About the Australian National Phenome Centre

The Australian National Phenome Centre (ANPC), led by Murdoch University, will transform how long and how well people live, not just in Australia, but around the world.

The work of the ANPC supports almost every area of bioscience. It reaches across traditional research silos and fosters a new, more collaborative approach to science. Long-term, the ANPC hopes to build ‘global atlases’ of human disease, providing insights into future health risks which everyone on the planet can benefit from.

The only facility of its kind in the southern hemisphere, the ANPC brings together all five Western Australian universities and leading health and medical research institutes.

It is linked to the International Phenome Centre Network and also has wide applications in agriculture and environmental science.

The ANPC positions Perth and WA as a global leader in precision medicine, and enable quantum leaps in predicting, diagnosing and treating disease.
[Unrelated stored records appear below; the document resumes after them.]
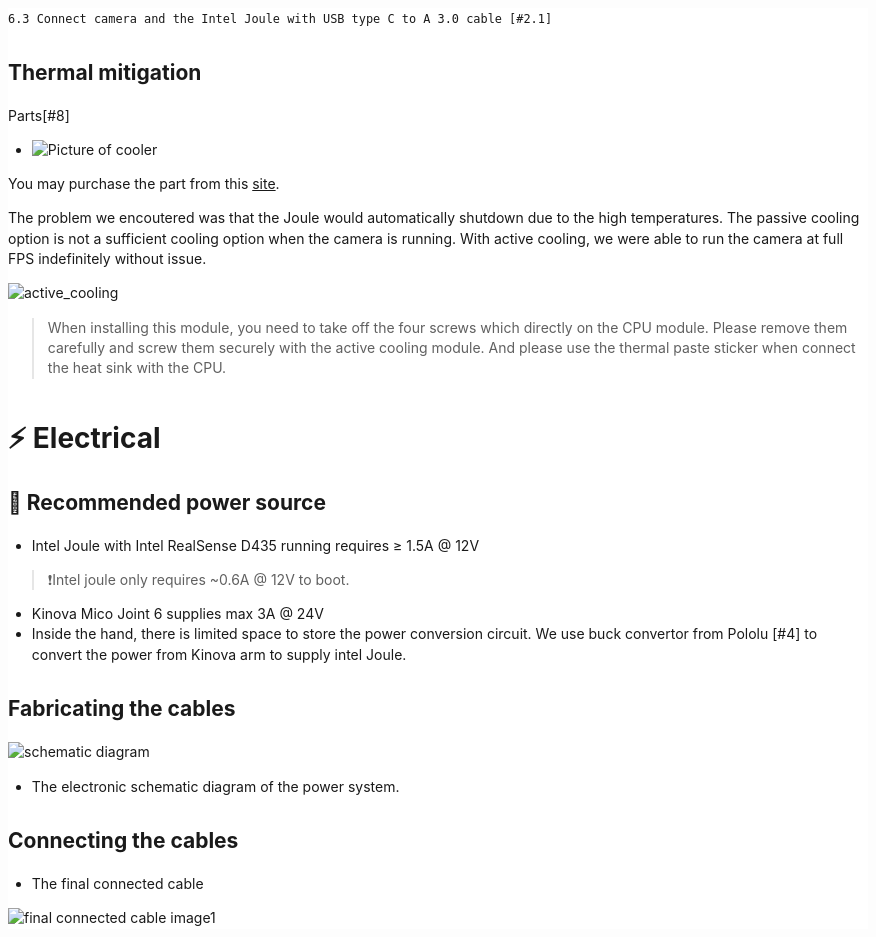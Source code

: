     6.3 Connect camera and the Intel Joule with USB type C to A 3.0 cable [#2.1]


<a id="org3c07fc7"></a>

## Thermal mitigation

Parts[#8]

-   ![Picture of cooler](./img/cooling.png)

You may purchase the part from this [site](https://store.gumstix.com/fansink-intel.html). 

The problem we encoutered was that the Joule would automatically shutdown due to the high temperatures. The passive cooling option is not a sufficient cooling option when the camera is running. With active cooling, we were able to run the camera at full FPS indefinitely without issue.

![active_cooling](img/active_cooling.PNG)

> When installing this module, you need to take off the four screws which directly on the CPU module. Please remove them carefully and screw them securely with the active cooling module. And please use the thermal paste sticker when connect the heat sink with the CPU. 

<a id="org4b2b1a1"></a>

# ⚡️ Electrical


<a id="org7981dc9"></a>

## 🔌 Recommended power source

-   Intel Joule with Intel RealSense D435 running requires ≥ 1.5A @ 12V
> ❗️Intel joule only requires ~0.6A @ 12V to boot.
-   Kinova Mico Joint 6 supplies max 3A @ 24V
-   Inside the hand, there is limited space to store the power conversion circuit. We use buck convertor from Pololu [#4] to convert the power from Kinova arm to supply intel Joule. 


<a id="org4e38be8"></a>

## Fabricating the cables

![schematic diagram](img/elec.PNG)

-  The electronic schematic diagram of the power system. 

<a id="org54e2305"></a>

## Connecting the cables

-   The final connected cable

![final connected cable image1](img/connected_1.PNG)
The ANPC is part of the Health Futures Institute at Murdoch University.

Technology and Partners  

The ANPC is equipped with multiple state-of-the-art nuclear magnetic resonance (NMR) and mass spectrometry (MS) instruments from Bruker Spectrospin and Bruker Daltonics who are ANPC strategic alliance partners.

Bruker is a manufacturer of scientific instruments for molecular and materials research, as well as for industrial and applied analysis.

Phenomes

A person's phenome is a dynamic fingerprint of their unique biology resulting from the complex interactions between environmental and genetic factors.

Phenomics is the study of how the environment and a person’s lifestyle interacts with their genes to influence their health and risk of disease.

Metabolic phenotyping is the analysis of biological tissue and fluid to uncover the specific interactions of genetic, environmental and lifestyle factors at a molecular level.